September 26, 2005
The Department of Energy (DoE) announced recently that the Institute for Computational Engineering and Sciences (ICES) at The University of Texas at Austin will be awarded a $1.2 million research grant on computational modeling of multi-scale phenomena. The grant is part of a new DoE research initiative aimed at resolving major open problems connected with treating physical phenomena and engineered systems that involve wide disparities in scale. For example, semiconductor manufacturing involves processes of devices only hundreds of atoms in dimension which occur in a billionth of a second, but the manufacturing process may involve components that are a thousand times larger and the process may be a billion times slower. Methods for simulating such enormous variations in scale do not exist and their development presents one of the most formidable scientific and computational problems to be encountered in the 21st century.

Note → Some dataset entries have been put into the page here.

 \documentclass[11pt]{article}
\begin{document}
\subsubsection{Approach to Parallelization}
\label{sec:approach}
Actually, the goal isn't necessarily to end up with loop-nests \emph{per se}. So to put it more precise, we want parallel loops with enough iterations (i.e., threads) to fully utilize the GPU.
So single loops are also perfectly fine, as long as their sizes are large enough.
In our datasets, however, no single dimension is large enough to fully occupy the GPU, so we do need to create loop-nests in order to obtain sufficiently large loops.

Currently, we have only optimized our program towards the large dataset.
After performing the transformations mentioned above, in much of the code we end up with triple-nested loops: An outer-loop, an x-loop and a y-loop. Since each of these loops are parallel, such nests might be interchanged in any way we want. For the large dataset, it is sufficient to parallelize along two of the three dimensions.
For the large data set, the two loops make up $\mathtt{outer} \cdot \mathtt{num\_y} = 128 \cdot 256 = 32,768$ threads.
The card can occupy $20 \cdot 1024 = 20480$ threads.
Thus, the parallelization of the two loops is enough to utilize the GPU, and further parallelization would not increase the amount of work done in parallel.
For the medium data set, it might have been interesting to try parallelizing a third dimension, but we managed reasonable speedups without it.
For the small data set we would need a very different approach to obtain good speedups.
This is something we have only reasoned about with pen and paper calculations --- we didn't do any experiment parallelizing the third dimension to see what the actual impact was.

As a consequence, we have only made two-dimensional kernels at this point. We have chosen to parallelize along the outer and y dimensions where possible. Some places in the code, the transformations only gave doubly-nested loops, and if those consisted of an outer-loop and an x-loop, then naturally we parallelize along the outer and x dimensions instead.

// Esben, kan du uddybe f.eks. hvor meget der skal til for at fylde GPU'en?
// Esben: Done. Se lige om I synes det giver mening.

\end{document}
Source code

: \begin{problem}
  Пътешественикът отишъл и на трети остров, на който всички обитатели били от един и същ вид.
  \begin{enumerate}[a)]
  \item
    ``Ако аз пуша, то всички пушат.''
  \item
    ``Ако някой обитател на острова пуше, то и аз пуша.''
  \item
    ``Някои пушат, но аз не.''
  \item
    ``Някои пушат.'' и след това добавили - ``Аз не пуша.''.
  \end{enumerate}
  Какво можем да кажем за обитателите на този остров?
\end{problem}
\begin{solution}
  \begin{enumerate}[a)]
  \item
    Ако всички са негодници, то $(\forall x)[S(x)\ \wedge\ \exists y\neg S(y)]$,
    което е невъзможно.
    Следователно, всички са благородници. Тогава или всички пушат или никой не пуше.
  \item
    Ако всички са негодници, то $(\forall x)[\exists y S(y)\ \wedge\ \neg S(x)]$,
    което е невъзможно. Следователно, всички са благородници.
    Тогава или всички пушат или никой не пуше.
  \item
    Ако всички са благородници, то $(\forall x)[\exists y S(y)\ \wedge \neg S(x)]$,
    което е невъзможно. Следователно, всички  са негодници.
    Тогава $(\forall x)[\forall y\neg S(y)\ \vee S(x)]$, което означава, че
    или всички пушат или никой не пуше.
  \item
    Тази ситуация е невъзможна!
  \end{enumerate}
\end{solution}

According to Oden, “We have been working for several years on a major unsolved problem in computer simulation: the selection of computational models of physical events so as to adaptively control modeling errors, the inherent error in representing real-life events by mathematical abstractions. Our preliminary results in this area led us to new theories and methods for comparing and updating models of events occurring at different time and space scales. Hence, we uncovered a new approach to multi-scale modeling, and this was the basis of our proposed work."
DoE announced a national competition for proposals aimed at resolving the multi-scale paradox after three national workshops on the subject. The ICES award is one of only a dozen awarded universities nation-wide and this only such award granted in Texas. The UT Austin project will be led by Professor J. Tinsley Oden, Associate Vice President for Research and Director of ICES, and will focus on developing theory methods of multiscale modeling with applications to imprint lighography processes for semiconductors. Other collaborators on this project are: Drs. C. Grant Willson, Leszek Demkowicz, Jon Bass, Serge Prudhomme, and other graduate students.